Implications for diagnosis and treatment

Edward H. Oldfield, Karin Muraszko, Thomas H. Shawker, and Nicholas J. Patronas

✓ The mechanisms previously proposed for the progression of syringomyelia associated with Chiari I malformation of the cerebellar tonsils are controversial, leave many clinical observations unexplained, and underlie the prevalence of different operations currently used as initial treatment. To explore the mechanism of syringomyelia progression in this setting, the authors used anatomical and dynamic (phase-contrast and phase-contrast cine) magnetic resonance (MR) imaging, and intraoperative ultrasonography to examine the anatomy and dynamics of movement of the cerebellar tonsils, the wall of the spinal cord surrounding the syrinx, and the movement of cerebrospinal fluid (CSF) and syrinx fluid at rest, during the respiratory and cardiac cycles, and during Valsalva maneuver in seven affected patients.

In all patients the cerebellar tonsils occluded the subarachnoid space at the level of the foramen magnum. Syringomyelia extended from the cervical to the lower thoracic segment of the spinal cord. No patient had evidence of a patent communication between the fourth ventricle and the syrinx on anatomical MR images, dynamic MR images, or intraoperative ultrasound studies. Dynamic MR images of three patients revealed abrupt downward movement of the spinal CSF and the syrinx fluid during systole and upward movement during diastole, but limited movement of CSF across the foramen magnum during the cardiac cycle. Intraoperative ultrasound studies demonstrated abrupt downward movement of the cerebellar tonsils during systole that was synchronous with sudden constriction of the spinal cord and syrinx. Decompression of the foramen magnum was achieved via suboccipital craniectomy, laminectomy of C-1 and C-2, and dural grafting, leaving the arachnoid intact. Immediately after surgery, the pulsatile downward thrust of the tonsils and constriction of the spinal cord and syrinx disappeared. Syringomyelia resolved within 1 to 6 months after surgery in all patients.

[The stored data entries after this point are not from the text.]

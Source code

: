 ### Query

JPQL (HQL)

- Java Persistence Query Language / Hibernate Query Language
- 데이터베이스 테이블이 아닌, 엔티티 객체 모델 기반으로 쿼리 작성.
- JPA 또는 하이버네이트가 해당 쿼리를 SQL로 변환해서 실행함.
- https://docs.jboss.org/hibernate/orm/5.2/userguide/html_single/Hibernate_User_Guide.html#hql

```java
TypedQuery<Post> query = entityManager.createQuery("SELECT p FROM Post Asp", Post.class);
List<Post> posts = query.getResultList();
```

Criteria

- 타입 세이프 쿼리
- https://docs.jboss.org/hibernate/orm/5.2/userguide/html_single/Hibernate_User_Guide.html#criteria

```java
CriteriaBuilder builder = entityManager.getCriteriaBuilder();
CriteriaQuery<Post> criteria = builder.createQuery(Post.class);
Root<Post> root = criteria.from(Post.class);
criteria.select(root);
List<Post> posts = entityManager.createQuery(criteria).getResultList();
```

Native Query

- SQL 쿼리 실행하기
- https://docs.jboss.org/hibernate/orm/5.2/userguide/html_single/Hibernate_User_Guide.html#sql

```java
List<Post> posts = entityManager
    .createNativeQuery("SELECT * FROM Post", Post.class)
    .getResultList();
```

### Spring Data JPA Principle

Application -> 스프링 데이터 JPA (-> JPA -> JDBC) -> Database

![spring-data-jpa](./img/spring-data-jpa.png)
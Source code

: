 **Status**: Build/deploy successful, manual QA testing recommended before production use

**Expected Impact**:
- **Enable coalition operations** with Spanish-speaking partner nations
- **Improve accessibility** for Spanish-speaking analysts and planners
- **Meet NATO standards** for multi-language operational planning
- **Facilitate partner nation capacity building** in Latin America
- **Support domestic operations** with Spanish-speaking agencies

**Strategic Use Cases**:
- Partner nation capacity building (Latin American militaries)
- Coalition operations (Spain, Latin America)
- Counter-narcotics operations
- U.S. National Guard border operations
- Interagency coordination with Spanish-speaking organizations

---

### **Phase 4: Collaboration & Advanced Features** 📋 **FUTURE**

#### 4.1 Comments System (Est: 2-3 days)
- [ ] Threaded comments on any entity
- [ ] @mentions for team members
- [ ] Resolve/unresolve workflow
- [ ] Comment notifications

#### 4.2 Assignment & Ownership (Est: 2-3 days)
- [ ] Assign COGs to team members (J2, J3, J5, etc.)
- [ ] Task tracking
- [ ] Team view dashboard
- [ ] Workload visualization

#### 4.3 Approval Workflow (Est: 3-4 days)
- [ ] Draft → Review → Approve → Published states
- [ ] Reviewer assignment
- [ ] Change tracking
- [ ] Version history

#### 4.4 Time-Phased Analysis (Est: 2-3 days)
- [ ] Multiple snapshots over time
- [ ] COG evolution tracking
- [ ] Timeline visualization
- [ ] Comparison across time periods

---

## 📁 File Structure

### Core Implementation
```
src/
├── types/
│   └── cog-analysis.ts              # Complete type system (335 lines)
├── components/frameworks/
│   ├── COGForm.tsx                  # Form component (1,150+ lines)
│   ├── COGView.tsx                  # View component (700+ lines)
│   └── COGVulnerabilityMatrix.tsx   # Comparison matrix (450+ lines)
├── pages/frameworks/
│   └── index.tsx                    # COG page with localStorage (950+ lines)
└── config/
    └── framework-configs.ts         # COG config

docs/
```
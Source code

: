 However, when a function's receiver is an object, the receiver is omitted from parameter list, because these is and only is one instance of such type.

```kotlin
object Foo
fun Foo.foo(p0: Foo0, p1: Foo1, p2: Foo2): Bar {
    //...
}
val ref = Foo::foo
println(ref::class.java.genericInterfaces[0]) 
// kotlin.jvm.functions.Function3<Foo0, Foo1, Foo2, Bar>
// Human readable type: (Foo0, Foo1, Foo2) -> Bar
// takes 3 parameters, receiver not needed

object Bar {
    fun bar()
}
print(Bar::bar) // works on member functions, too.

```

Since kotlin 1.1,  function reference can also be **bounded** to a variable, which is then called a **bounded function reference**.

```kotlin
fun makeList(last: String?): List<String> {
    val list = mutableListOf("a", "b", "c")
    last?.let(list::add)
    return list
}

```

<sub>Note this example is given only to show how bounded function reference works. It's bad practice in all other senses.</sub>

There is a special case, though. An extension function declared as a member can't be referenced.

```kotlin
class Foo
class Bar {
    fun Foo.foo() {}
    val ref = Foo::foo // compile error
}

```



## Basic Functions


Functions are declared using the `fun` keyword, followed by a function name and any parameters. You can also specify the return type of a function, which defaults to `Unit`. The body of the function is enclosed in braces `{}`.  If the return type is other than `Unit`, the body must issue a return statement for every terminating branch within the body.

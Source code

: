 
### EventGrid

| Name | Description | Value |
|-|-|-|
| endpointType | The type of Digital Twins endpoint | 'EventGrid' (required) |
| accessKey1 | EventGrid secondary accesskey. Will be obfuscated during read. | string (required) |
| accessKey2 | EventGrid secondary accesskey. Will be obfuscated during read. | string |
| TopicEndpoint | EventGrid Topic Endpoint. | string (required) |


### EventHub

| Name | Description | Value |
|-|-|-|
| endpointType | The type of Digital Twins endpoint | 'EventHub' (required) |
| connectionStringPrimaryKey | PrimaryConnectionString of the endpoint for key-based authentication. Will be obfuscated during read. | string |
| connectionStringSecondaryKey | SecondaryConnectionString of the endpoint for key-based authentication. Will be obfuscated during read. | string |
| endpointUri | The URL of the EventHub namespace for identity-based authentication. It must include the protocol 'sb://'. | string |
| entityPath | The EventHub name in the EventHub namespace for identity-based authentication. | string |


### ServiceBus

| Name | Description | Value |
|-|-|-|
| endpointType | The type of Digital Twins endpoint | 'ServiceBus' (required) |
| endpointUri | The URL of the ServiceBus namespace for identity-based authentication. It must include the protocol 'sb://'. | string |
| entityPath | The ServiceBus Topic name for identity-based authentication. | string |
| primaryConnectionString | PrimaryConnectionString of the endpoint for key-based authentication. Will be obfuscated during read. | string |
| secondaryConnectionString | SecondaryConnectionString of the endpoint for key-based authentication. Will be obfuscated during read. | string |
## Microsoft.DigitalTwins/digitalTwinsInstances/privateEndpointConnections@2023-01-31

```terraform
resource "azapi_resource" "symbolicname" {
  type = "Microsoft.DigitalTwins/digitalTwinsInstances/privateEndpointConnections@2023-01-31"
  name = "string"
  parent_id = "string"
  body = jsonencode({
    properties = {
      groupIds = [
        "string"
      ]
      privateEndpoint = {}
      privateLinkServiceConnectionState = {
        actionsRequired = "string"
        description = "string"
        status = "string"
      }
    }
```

Observations by the authors suggest the following previously unrecognized mechanism for progression of syringomyelia associated with occlusion of the subarachnoid space at the foramen magnum. The brain expands as it fills with blood during systole, imparting a systolic pressure wave to the intracranial CSF that is accommodated in normal subjects by sudden movement of CSF from the basal cisterns to the upper portion of the spinal canal. With obstruction to rapid movement of CSF at the foramen magnum, the cerebellar tonsils, which plug the subarachnoid space posteriorly, move downward with each systolic pulse, acting as a piston on the partially isolated spinal CSF and producing a systolic pressure wave in the spinal CSF that acts on the surface of the spinal cord. This causes progression of syringomyelia by abruptly compressing the cord and propelling the fluid in the syrinx longitudinally with each pulse, and may be responsible for the origin and maintenance of syringomyelia by the pulsatile pressure waves forcing CSF into the cord through the perivascular and interstitial spaces. Effective treatment occurs when the systolic pressure wave transmitted by the cerebellar tonsils is eliminated by relieving the obstruction to rapid movement of subarachnoid CSF across the foramen magnum. The presence of this mechanism can be detected preoperatively on dynamic MR images and during surgery on ultrasound studies by the pulsatile excursion of the wall of the spinal cord surrounding the syrinx and by its immediate disappearance and the expansion of the syrinx during forced inspiration after decompression of the tonsils. Effective treatment is achieved with bone and dural decompression of the foramen magnum alone, without entering the arachnoid.